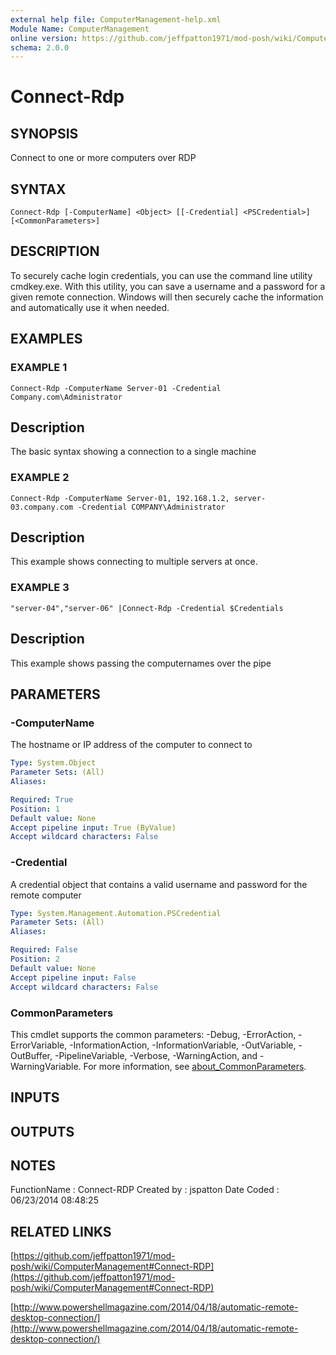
 ```yaml
---
external help file: ComputerManagement-help.xml
Module Name: ComputerManagement
online version: https://github.com/jeffpatton1971/mod-posh/wiki/ComputerManagement#Connect-RDP
schema: 2.0.0
---
```


# Connect-Rdp

## SYNOPSIS
Connect to one or more computers over RDP

## SYNTAX

```
Connect-Rdp [-ComputerName] <Object> [[-Credential] <PSCredential>] [<CommonParameters>]
```

## DESCRIPTION
To securely cache login credentials, you can use the command line utility
cmdkey.exe.
With this utility, you can save a username and a password for
a given remote connection.
Windows will then securely cache the information
and automatically use it when needed.

## EXAMPLES

### EXAMPLE 1
```
Connect-Rdp -ComputerName Server-01 -Credential Company.com\Administrator
```

Description
-----------
The basic syntax showing a connection to a single machine

### EXAMPLE 2
```
Connect-Rdp -ComputerName Server-01, 192.168.1.2, server-03.company.com -Credential COMPANY\Administrator
```

Description
-----------
This example shows connecting to multiple servers at once.

### EXAMPLE 3
```
"server-04","server-06" |Connect-Rdp -Credential $Credentials
```

Description
-----------
This example shows passing the computernames over the pipe

## PARAMETERS

### -ComputerName
The hostname or IP address of the computer to connect to

```yaml
Type: System.Object
Parameter Sets: (All)
Aliases:

Required: True
Position: 1
Default value: None
Accept pipeline input: True (ByValue)
Accept wildcard characters: False
```

### -Credential
A credential object that contains a valid username and password for
the remote computer

```yaml
Type: System.Management.Automation.PSCredential
Parameter Sets: (All)
Aliases:

Required: False
Position: 2
Default value: None
Accept pipeline input: False
Accept wildcard characters: False
```

### CommonParameters
This cmdlet supports the common parameters: -Debug, -ErrorAction, -ErrorVariable, -InformationAction, -InformationVariable, -OutVariable, -OutBuffer, -PipelineVariable, -Verbose, -WarningAction, and -WarningVariable. For more information, see [about_CommonParameters](http://go.microsoft.com/fwlink/?LinkID=113216).

## INPUTS

## OUTPUTS

## NOTES
FunctionName : Connect-RDP
Created by   : jspatton
Date Coded   : 06/23/2014 08:48:25

## RELATED LINKS

[https://github.com/jeffpatton1971/mod-posh/wiki/ComputerManagement#Connect-RDP](https://github.com/jeffpatton1971/mod-posh/wiki/ComputerManagement#Connect-RDP)

[http://www.powershellmagazine.com/2014/04/18/automatic-remote-desktop-connection/](http://www.powershellmagazine.com/2014/04/18/automatic-remote-desktop-connection/)

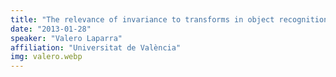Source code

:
```yaml
---
title: "The relevance of invariance to transforms in object recognition"
date: "2013-01-28"
speaker: "Valero Laparra"
affiliation: "Universitat de València"
img: valero.webp
---
```

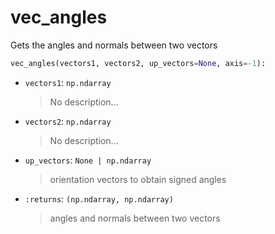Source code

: # <a id="McUtils.Numputils.VectorOps.vec_angles">vec_angles</a>

Gets the angles and normals between two vectors

```python
vec_angles(vectors1, vectors2, up_vectors=None, axis=-1): 
```

- `vectors1`: `np.ndarray`
    >No description...
- `vectors2`: `np.ndarray`
    >No description...
- `up_vectors`: `None | np.ndarray`
    >orientation vectors to obtain signed angles
- `:returns`: `(np.ndarray, np.ndarray)`
    >angles and normals between two vectors



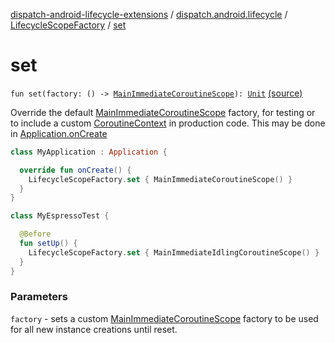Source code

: [dispatch-android-lifecycle-extensions](../../index.md) / [dispatch.android.lifecycle](../index.md) / [LifecycleScopeFactory](index.md) / [set](./set.md)

# set

`fun set(factory: () -> `[`MainImmediateCoroutineScope`](https://rbusarow.github.io/Dispatch/dispatch-core/dispatch.core/-main-immediate-coroutine-scope/index.md)`): `[`Unit`](https://kotlinlang.org/api/latest/jvm/stdlib/kotlin/-unit/index.html) [(source)](https://github.com/RBusarow/Dispatch/tree/master/dispatch-android-lifecycle-extensions/src/main/java/dispatch/android/lifecycle/LifecycleScopeFactory.kt#L46)

Override the default [MainImmediateCoroutineScope](https://rbusarow.github.io/Dispatch/dispatch-core/dispatch.core/-main-immediate-coroutine-scope/index.md) factory, for testing or to include a custom [CoroutineContext](https://kotlinlang.org/api/latest/jvm/stdlib/kotlin.coroutines/-coroutine-context/index.html)
in production code.  This may be done in [Application.onCreate](https://developer.android.com/reference/android/app/Application.html#onCreate())

``` kotlin
class MyApplication : Application {

  override fun onCreate() {
    LifecycleScopeFactory.set { MainImmediateCoroutineScope() }
  }
}
```

``` kotlin
class MyEspressoTest {

  @Before
  fun setUp() {
    LifecycleScopeFactory.set { MainImmediateIdlingCoroutineScope() }
  }
}
```

### Parameters

`factory` - sets a custom [MainImmediateCoroutineScope](https://rbusarow.github.io/Dispatch/dispatch-core/dispatch.core/-main-immediate-coroutine-scope/index.md) factory to be used for all new instance creations until reset.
------------------------------
**Directions:**
Filter the data, keeping only the lines that contain "Type".

**Answer to this exercise:**
Type: System.Object
Type: System.Management.Automation.PSCredential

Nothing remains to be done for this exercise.